Work item » Search the entries below for the line containing "creaste los usuarios."; from there to the end, return every line exactly and add nothing.

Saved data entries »

==*==

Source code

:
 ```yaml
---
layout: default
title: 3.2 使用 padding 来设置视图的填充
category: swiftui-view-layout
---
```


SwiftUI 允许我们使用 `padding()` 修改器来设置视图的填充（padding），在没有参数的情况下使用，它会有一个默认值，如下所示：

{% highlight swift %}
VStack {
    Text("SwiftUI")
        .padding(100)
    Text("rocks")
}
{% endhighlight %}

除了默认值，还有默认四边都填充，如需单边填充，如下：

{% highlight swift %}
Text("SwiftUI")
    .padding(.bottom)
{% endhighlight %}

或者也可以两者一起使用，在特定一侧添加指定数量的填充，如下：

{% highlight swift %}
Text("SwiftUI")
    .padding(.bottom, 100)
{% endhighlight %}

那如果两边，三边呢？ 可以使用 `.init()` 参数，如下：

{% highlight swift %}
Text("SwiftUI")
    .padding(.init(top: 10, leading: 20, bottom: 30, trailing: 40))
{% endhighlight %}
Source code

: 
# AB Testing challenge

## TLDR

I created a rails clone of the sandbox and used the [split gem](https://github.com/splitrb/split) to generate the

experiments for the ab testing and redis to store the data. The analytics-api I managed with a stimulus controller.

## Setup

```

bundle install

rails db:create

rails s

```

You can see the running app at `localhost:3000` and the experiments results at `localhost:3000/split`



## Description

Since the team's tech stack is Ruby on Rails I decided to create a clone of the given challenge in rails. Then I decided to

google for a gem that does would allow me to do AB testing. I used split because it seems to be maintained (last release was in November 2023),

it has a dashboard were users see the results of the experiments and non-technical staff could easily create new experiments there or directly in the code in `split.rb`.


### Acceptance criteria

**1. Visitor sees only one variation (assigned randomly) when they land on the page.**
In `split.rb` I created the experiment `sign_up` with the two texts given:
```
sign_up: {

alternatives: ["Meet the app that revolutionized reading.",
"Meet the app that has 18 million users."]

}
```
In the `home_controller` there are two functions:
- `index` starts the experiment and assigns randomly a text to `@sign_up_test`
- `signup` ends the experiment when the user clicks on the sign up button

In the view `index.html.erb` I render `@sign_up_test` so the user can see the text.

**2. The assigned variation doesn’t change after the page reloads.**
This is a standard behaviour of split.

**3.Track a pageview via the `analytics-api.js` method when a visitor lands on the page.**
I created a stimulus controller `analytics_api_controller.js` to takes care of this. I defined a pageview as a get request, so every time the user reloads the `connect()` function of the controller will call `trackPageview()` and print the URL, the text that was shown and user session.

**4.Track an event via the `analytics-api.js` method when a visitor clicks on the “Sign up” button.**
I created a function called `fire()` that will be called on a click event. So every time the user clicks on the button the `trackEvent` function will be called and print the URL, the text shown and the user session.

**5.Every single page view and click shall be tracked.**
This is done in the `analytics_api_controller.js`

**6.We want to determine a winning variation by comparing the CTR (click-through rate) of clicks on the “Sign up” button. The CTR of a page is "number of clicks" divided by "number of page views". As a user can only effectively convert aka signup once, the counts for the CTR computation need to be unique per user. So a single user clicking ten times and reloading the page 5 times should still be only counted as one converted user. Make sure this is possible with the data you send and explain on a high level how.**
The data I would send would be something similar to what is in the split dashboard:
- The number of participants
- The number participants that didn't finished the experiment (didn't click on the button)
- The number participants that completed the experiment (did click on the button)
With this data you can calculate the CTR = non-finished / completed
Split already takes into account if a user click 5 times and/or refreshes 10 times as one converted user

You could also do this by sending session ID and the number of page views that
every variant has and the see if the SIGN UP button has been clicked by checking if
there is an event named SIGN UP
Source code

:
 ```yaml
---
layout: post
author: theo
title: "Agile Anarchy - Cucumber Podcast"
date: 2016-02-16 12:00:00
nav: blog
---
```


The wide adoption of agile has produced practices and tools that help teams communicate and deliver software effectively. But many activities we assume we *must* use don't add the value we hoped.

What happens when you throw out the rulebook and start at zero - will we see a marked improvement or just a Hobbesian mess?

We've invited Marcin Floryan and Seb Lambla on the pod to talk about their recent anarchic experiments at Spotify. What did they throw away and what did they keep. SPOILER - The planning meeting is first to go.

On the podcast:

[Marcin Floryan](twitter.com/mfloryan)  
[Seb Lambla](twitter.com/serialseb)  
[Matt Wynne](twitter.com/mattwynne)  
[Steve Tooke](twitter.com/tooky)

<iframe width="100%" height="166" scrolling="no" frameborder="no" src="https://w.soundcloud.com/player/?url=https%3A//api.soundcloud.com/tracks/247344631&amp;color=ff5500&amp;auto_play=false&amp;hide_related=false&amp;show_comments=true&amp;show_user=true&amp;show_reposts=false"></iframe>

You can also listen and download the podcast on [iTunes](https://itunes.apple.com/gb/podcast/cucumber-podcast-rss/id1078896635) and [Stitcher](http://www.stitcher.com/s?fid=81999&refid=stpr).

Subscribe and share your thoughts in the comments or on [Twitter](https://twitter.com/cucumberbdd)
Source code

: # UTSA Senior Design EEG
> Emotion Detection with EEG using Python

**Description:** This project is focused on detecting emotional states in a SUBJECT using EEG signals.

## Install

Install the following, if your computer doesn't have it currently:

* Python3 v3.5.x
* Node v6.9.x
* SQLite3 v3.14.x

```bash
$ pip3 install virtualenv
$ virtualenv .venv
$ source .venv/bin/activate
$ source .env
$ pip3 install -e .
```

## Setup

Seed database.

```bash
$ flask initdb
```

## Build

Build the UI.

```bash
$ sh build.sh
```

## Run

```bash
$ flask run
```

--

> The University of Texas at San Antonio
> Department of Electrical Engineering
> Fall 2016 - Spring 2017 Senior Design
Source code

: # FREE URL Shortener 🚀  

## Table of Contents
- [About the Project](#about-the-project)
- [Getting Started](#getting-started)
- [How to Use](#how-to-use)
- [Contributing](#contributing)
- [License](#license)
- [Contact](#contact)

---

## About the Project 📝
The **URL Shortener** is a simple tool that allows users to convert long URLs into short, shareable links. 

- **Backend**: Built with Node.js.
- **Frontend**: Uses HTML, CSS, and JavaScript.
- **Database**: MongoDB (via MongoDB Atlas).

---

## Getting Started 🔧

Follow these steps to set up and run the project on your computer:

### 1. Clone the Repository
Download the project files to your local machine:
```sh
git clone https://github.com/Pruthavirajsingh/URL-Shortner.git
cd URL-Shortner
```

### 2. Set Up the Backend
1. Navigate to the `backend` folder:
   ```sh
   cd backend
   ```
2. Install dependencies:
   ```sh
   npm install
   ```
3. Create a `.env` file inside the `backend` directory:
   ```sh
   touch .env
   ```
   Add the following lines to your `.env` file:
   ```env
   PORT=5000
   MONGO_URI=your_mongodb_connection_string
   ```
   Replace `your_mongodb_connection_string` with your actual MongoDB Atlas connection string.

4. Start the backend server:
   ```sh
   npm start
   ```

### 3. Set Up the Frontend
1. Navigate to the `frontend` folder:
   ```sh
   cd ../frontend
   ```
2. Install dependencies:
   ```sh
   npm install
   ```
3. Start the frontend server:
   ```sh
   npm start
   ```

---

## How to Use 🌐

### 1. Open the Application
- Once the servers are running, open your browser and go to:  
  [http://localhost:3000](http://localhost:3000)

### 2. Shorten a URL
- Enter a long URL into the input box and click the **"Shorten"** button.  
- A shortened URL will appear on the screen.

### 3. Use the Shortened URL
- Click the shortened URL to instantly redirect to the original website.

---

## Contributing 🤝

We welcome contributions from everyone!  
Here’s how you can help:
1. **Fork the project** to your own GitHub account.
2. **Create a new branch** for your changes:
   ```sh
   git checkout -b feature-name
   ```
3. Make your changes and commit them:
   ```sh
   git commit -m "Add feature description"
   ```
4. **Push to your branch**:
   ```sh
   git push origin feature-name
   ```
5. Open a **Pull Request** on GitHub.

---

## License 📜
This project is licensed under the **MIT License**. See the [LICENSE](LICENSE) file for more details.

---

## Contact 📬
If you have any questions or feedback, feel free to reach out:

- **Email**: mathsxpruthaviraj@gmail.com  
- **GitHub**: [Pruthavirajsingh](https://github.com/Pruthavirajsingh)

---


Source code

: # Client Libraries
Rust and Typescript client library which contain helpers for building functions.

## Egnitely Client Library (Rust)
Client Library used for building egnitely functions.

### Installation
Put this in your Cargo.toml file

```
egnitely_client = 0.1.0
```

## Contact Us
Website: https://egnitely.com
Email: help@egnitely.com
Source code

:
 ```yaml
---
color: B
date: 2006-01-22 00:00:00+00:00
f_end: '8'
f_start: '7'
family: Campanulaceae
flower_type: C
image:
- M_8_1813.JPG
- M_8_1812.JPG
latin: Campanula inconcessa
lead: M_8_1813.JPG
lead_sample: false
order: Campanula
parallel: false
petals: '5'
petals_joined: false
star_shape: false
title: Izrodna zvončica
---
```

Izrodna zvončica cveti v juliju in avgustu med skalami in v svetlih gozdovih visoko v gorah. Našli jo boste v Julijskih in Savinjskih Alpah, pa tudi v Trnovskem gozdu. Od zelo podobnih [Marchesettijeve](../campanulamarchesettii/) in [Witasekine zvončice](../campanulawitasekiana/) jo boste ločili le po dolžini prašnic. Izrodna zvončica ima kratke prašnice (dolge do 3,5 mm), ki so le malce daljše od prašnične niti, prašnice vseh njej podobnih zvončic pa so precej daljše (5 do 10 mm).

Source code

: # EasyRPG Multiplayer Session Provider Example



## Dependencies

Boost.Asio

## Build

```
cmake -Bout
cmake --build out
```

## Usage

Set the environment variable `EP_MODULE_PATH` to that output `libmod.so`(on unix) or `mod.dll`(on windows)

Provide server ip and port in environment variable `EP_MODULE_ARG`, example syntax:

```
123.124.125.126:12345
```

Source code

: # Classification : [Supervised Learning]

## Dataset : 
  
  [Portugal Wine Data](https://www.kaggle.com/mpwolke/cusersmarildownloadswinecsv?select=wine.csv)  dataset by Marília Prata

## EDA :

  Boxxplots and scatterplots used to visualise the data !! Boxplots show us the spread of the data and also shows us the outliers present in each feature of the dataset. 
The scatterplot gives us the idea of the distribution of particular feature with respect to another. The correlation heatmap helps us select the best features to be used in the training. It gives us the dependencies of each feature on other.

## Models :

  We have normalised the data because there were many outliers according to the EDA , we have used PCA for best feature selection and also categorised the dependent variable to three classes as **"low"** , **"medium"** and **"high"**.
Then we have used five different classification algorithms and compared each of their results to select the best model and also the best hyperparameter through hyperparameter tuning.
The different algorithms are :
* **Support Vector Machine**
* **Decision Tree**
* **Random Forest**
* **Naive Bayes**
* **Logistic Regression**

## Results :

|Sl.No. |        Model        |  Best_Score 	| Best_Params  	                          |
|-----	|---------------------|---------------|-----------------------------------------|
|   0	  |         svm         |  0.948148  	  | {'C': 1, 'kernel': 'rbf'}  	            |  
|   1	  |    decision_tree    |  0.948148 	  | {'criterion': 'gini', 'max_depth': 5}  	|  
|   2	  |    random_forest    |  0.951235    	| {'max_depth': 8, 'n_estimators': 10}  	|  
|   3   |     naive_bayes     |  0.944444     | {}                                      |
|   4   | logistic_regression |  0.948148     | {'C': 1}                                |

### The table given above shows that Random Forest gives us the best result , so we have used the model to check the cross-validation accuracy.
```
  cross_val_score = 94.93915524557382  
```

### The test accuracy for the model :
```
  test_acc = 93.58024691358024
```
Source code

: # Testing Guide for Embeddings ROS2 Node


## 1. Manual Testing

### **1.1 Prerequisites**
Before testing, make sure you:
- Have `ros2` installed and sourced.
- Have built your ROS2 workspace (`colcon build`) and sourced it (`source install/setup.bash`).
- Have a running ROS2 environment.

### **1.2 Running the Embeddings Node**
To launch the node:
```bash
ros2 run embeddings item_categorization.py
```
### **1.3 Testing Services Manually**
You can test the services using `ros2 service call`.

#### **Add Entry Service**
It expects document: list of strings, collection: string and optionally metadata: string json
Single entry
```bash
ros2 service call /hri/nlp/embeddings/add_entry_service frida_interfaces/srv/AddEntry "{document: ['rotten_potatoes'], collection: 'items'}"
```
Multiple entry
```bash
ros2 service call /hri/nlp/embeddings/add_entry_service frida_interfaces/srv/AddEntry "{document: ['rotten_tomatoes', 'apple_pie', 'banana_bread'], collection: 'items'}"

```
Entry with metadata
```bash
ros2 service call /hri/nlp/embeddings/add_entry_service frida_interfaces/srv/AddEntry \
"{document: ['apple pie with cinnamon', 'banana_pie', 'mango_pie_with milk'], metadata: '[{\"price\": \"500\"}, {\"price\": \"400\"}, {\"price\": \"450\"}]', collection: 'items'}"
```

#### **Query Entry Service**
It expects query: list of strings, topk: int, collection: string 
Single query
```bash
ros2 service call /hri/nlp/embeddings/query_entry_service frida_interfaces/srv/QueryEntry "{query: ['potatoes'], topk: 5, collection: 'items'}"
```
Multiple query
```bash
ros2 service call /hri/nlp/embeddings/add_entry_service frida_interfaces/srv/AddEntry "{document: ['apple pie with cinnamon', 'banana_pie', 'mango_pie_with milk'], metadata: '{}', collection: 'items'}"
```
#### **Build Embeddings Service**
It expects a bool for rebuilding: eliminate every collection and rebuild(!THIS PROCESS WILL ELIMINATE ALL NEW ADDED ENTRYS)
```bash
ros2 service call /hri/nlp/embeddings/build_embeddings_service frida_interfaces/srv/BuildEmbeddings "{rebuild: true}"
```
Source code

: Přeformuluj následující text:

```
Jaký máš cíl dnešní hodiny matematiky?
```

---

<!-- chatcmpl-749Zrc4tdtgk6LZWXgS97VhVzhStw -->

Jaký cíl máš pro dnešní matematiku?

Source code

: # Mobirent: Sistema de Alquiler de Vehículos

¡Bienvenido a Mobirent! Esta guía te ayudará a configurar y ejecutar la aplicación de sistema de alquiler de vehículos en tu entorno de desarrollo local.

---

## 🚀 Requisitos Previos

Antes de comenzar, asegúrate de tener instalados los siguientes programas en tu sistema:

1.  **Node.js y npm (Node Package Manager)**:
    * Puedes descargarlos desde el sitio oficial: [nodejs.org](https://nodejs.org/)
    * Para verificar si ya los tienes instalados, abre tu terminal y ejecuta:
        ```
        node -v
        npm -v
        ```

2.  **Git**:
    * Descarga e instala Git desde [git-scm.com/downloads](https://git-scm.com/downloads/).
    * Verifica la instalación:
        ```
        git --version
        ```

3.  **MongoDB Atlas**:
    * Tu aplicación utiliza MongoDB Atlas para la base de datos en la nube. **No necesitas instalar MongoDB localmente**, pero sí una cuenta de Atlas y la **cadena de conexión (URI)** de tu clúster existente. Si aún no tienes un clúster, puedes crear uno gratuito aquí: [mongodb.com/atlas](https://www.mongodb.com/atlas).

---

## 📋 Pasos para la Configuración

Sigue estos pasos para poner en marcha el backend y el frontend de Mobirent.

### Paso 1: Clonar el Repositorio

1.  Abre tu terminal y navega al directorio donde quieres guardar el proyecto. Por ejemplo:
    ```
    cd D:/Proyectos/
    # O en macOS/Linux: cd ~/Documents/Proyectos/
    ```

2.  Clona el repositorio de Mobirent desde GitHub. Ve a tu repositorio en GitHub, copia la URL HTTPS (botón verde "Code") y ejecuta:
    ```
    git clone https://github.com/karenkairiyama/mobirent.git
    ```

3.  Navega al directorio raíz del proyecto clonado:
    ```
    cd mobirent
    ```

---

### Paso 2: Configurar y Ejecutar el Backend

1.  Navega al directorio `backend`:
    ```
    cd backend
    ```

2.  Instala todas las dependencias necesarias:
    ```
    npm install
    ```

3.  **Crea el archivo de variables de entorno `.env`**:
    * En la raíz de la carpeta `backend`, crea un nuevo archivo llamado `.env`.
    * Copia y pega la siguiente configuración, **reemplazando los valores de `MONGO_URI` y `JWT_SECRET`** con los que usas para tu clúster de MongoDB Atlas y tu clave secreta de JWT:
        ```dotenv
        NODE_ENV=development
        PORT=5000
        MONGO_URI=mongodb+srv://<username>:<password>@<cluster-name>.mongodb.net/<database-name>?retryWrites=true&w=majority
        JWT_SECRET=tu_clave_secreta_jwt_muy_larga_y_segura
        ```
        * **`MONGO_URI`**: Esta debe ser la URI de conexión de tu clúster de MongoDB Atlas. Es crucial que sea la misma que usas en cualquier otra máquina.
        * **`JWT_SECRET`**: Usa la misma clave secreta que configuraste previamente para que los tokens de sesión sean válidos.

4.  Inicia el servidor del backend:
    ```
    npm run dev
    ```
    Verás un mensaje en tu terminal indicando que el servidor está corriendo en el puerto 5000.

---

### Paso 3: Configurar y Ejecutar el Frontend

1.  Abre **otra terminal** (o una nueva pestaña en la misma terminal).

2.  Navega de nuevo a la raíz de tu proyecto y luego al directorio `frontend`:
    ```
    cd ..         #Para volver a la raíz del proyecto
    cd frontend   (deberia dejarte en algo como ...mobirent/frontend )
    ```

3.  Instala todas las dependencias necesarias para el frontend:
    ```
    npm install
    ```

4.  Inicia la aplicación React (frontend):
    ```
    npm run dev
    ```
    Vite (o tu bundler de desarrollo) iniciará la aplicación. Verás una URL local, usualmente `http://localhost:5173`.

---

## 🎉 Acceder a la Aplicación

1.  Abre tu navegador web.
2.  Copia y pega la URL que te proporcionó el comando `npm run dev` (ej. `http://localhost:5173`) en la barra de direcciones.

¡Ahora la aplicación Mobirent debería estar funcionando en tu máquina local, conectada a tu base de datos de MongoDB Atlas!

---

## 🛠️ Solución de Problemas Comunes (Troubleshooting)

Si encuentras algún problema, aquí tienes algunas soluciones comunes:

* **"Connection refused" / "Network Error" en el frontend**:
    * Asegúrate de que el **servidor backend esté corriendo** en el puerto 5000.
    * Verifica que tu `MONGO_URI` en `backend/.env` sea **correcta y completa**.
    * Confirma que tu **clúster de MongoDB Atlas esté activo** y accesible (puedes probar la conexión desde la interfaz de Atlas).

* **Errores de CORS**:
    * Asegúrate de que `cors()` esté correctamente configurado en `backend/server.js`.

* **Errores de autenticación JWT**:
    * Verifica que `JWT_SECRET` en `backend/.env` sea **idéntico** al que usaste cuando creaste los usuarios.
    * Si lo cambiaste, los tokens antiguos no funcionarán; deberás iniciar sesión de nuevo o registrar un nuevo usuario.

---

==*==

Solution for this problem »
    * Verifica que `JWT_SECRET` en `backend/.env` sea **idéntico** al que usaste cuando creaste los usuarios.
    * Si lo cambiaste, los tokens antiguos no funcionarán; deberás iniciar sesión de nuevo o registrar un nuevo usuario.

---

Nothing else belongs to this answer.